───── Recorded information ─────

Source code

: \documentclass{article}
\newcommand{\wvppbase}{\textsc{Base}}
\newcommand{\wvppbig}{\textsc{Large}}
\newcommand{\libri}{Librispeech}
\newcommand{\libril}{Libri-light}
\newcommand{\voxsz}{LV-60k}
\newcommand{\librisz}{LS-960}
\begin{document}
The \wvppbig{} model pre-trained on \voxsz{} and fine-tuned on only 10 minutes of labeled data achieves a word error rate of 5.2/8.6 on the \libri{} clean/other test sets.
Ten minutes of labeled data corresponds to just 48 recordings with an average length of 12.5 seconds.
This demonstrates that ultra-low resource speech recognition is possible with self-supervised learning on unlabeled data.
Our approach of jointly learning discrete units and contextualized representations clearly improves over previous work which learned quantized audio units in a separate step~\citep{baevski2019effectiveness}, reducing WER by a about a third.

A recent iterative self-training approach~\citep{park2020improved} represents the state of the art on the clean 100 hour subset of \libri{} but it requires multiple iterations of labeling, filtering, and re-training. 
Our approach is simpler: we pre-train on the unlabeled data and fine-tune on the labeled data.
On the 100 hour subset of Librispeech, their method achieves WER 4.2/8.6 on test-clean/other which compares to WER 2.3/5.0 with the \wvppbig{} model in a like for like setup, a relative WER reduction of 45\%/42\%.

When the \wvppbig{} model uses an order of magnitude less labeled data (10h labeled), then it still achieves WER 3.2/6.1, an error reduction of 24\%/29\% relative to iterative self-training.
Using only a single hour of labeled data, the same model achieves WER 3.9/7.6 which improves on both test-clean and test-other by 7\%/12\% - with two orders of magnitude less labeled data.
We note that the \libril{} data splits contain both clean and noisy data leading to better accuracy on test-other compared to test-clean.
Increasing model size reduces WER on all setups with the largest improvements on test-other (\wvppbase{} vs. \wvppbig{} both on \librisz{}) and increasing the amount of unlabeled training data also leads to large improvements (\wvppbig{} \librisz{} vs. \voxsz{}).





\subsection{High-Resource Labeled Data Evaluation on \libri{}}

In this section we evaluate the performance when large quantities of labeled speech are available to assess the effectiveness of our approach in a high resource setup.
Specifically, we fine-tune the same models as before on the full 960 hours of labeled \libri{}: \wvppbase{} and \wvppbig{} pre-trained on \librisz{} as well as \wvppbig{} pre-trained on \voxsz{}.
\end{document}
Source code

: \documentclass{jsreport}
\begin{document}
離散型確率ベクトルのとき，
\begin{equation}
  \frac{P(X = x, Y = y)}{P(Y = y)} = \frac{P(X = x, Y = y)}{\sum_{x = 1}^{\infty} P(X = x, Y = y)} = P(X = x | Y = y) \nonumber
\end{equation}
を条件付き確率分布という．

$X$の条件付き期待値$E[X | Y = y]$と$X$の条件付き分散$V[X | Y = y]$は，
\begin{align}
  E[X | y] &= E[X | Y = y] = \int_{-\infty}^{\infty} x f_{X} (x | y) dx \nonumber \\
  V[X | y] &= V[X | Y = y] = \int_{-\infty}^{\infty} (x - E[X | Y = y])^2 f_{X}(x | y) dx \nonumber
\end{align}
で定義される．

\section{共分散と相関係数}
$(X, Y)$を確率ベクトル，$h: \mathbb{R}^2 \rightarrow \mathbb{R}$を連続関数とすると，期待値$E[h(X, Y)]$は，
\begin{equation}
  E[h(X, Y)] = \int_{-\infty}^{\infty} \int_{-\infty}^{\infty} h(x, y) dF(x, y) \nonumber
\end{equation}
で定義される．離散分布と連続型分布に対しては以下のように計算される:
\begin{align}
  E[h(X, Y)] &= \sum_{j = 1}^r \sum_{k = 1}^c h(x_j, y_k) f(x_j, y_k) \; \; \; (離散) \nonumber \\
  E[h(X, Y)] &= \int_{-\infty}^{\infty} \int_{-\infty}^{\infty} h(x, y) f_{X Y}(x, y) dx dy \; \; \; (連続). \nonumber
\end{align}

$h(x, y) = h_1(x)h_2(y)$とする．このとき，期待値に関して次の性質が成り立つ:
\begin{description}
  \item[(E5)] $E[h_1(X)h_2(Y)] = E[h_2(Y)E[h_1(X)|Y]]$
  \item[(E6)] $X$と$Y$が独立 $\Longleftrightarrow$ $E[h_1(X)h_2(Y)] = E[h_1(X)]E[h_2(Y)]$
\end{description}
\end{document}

─────

- _What you are asked to do_: Start with the first line of the data and print every line exactly. The line containing "A recent iterative" is the last one to include.

- _Response_:
Source code

: \documentclass{article}
\newcommand{\wvppbase}{\textsc{Base}}
\newcommand{\wvppbig}{\textsc{Large}}
\newcommand{\libri}{Librispeech}
\newcommand{\libril}{Libri-light}
\newcommand{\voxsz}{LV-60k}
\newcommand{\librisz}{LS-960}
\begin{document}
The \wvppbig{} model pre-trained on \voxsz{} and fine-tuned on only 10 minutes of labeled data achieves a word error rate of 5.2/8.6 on the \libri{} clean/other test sets.
Ten minutes of labeled data corresponds to just 48 recordings with an average length of 12.5 seconds.
This demonstrates that ultra-low resource speech recognition is possible with self-supervised learning on unlabeled data.
Our approach of jointly learning discrete units and contextualized representations clearly improves over previous work which learned quantized audio units in a separate step~\citep{baevski2019effectiveness}, reducing WER by a about a third.

A recent iterative self-training approach~\citep{park2020improved} represents the state of the art on the clean 100 hour subset of \libri{} but it requires multiple iterations of labeling, filtering, and re-training. 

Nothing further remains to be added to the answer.